Sunday, October 25, 2009

Monday Blues

I have to go back to work tomorrow and I really, truly don't want to go. I am terrified. I used to feel pretty good about my job and my abilities to function as a nurse but lately I seem to have misplaced my confidence and instead there is nasty dread and fear. I think it has something to do with our census creeping up and the fact that all of the patients have been sicker. I also think I should not be getting the trauma room assignments. I am but a baby nurse and 3 very critical patients is a bit much for me. I still need to perfect my time management skills,something that is difficult to do when I have to give one-to-one care to three patients.
I thought that once I graduated, all my problems would dissipate and I would be a kick butt nurse. But instead, I have a whole new set of problems like being scared of losing my license and causing permanent damage or death to my patients. Another new problem is the loneliness, when I had a "boyfriend" I was never, ever lonely. Now I am lonely all the friggin' time. I also thought that school would no longer be an issue but I am struggling so very hard to keep my head above water in my chemistry class/lab.
I guess problems will never go and they will always come. We just have different problems and we have to conquer each one as it comes along. I would like to think I will be happier next spring but that is too much to hope. Something else will come along and I will have to struggle through it. The point must be that it depends on my reaction to the problems.
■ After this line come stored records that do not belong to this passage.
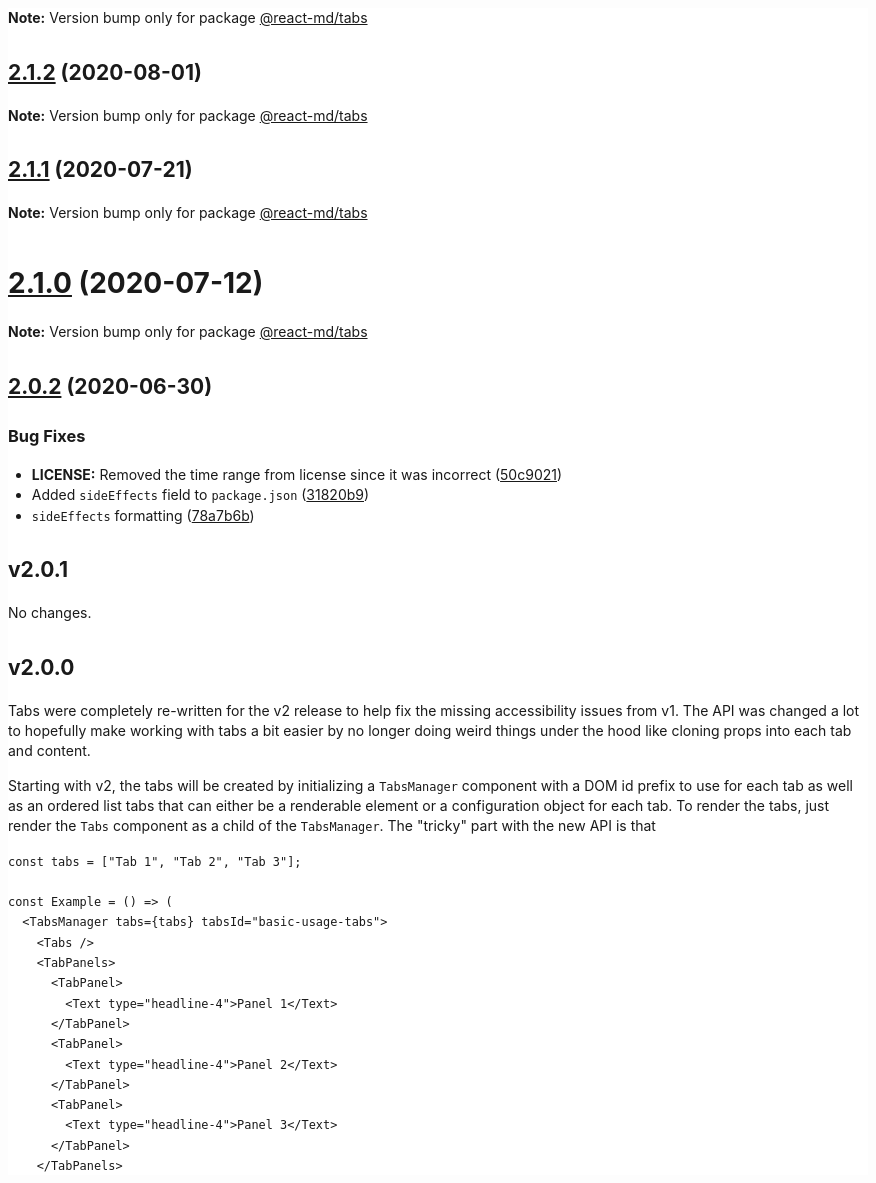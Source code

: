 **Note:** Version bump only for package [@react-md/tabs](../tabs)

## [2.1.2](https://github.com/mlaursen/react-md/compare/v2.1.1...v2.1.2) (2020-08-01)

**Note:** Version bump only for package [@react-md/tabs](../tabs)

## [2.1.1](https://github.com/mlaursen/react-md/compare/v2.1.0...v2.1.1) (2020-07-21)

**Note:** Version bump only for package [@react-md/tabs](../tabs)

# [2.1.0](https://github.com/mlaursen/react-md/compare/v2.0.4...v2.1.0) (2020-07-12)

**Note:** Version bump only for package [@react-md/tabs](../tabs)

## [2.0.2](https://github.com/mlaursen/react-md/compare/v2.0.1...v2.0.2) (2020-06-30)

### Bug Fixes

- **LICENSE:** Removed the time range from license since it was incorrect
  ([50c9021](https://github.com/mlaursen/react-md/commit/50c9021cedc0d642758b9fd541bb6c93d2fe1786))
- Added `sideEffects` field to `package.json`
  ([31820b9](https://github.com/mlaursen/react-md/commit/31820b9b43705e5849664500a17b6849eb6dc2a9))
- `sideEffects` formatting
  ([78a7b6b](https://github.com/mlaursen/react-md/commit/78a7b6b0e40c7daefb749835670705f21bd21720))

## v2.0.1

No changes.

## v2.0.0

Tabs were completely re-written for the v2 release to help fix the missing
accessibility issues from v1. The API was changed a lot to hopefully make
working with tabs a bit easier by no longer doing weird things under the hood
like cloning props into each tab and content.

Starting with v2, the tabs will be created by initializing a `TabsManager`
component with a DOM id prefix to use for each tab as well as an ordered list
tabs that can either be a renderable element or a configuration object for each
tab. To render the tabs, just render the `Tabs` component as a child of the
`TabsManager`. The "tricky" part with the new API is that

```tsx
const tabs = ["Tab 1", "Tab 2", "Tab 3"];

const Example = () => (
  <TabsManager tabs={tabs} tabsId="basic-usage-tabs">
    <Tabs />
    <TabPanels>
      <TabPanel>
        <Text type="headline-4">Panel 1</Text>
      </TabPanel>
      <TabPanel>
        <Text type="headline-4">Panel 2</Text>
      </TabPanel>
      <TabPanel>
        <Text type="headline-4">Panel 3</Text>
      </TabPanel>
    </TabPanels>
```

[@react-md/icon]: https://github.com/mlaursen/react-md/tree/main/packages/icon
Do I come home from a hard days work and snap peoples heads off, cry and curl up in a fetal position or do I come home, shake it off and pull out my text book so I can handle the situation better in the future and thank God for the experience?
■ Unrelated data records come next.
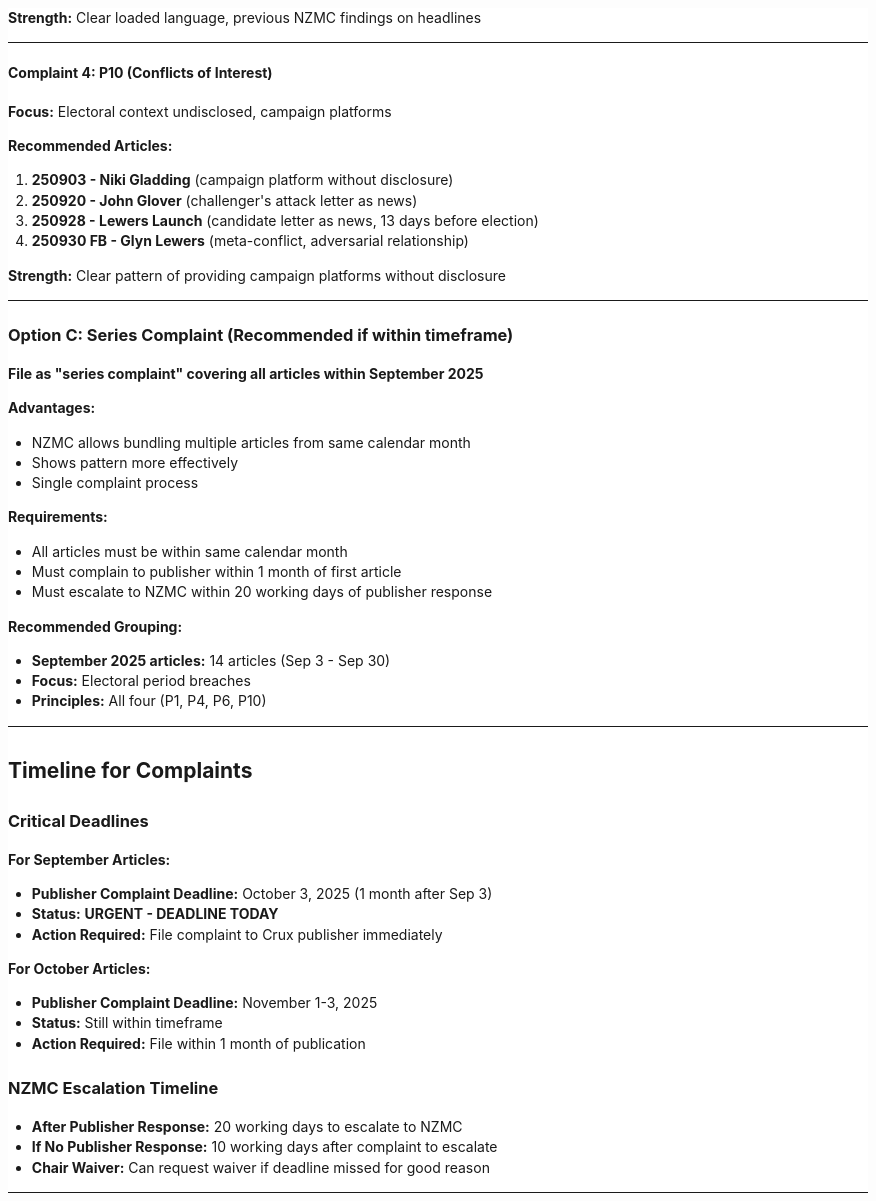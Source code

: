 **Strength:** Clear loaded language, previous NZMC findings on headlines

---

#### Complaint 4: P10 (Conflicts of Interest)
**Focus:** Electoral context undisclosed, campaign platforms

**Recommended Articles:**
1. **250903 - Niki Gladding** (campaign platform without disclosure)
2. **250920 - John Glover** (challenger's attack letter as news)
3. **250928 - Lewers Launch** (candidate letter as news, 13 days before election)
4. **250930 FB - Glyn Lewers** (meta-conflict, adversarial relationship)

**Strength:** Clear pattern of providing campaign platforms without disclosure

---

### Option C: Series Complaint (Recommended if within timeframe)
**File as "series complaint" covering all articles within September 2025**

**Advantages:**
- NZMC allows bundling multiple articles from same calendar month
- Shows pattern more effectively
- Single complaint process

**Requirements:**
- All articles must be within same calendar month
- Must complain to publisher within 1 month of first article
- Must escalate to NZMC within 20 working days of publisher response

**Recommended Grouping:**
- **September 2025 articles:** 14 articles (Sep 3 - Sep 30)
- **Focus:** Electoral period breaches
- **Principles:** All four (P1, P4, P6, P10)

---

## Timeline for Complaints

### Critical Deadlines

**For September Articles:**
- **Publisher Complaint Deadline:** October 3, 2025 (1 month after Sep 3)
- **Status:** **URGENT - DEADLINE TODAY**
- **Action Required:** File complaint to Crux publisher immediately

**For October Articles:**
- **Publisher Complaint Deadline:** November 1-3, 2025
- **Status:** Still within timeframe
- **Action Required:** File within 1 month of publication

### NZMC Escalation Timeline
- **After Publisher Response:** 20 working days to escalate to NZMC
- **If No Publisher Response:** 10 working days after complaint to escalate
- **Chair Waiver:** Can request waiver if deadline missed for good reason

---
Yes...that must be it...I must react better so that I can learn this lesson and move on to the next lesson. I must be happy with and in myself. Co-dependency is very unattractive and something I shall never be again. I guess I need to give myself some credit too. I cannot rely on everyone else to stroke my ego and say "RaDonna, you are a good nurse." I need to believe it and do my best. The rest will fall into place eventually if I live and learn.

I wish I could have a pre-name and post name for this blog. My pre-name is "Monday Blues", the post name should be "Live and Learn".

P.S. Sorry for the particularly rambling state of this blog. I can't seem to dust the cobwebs off my mind today.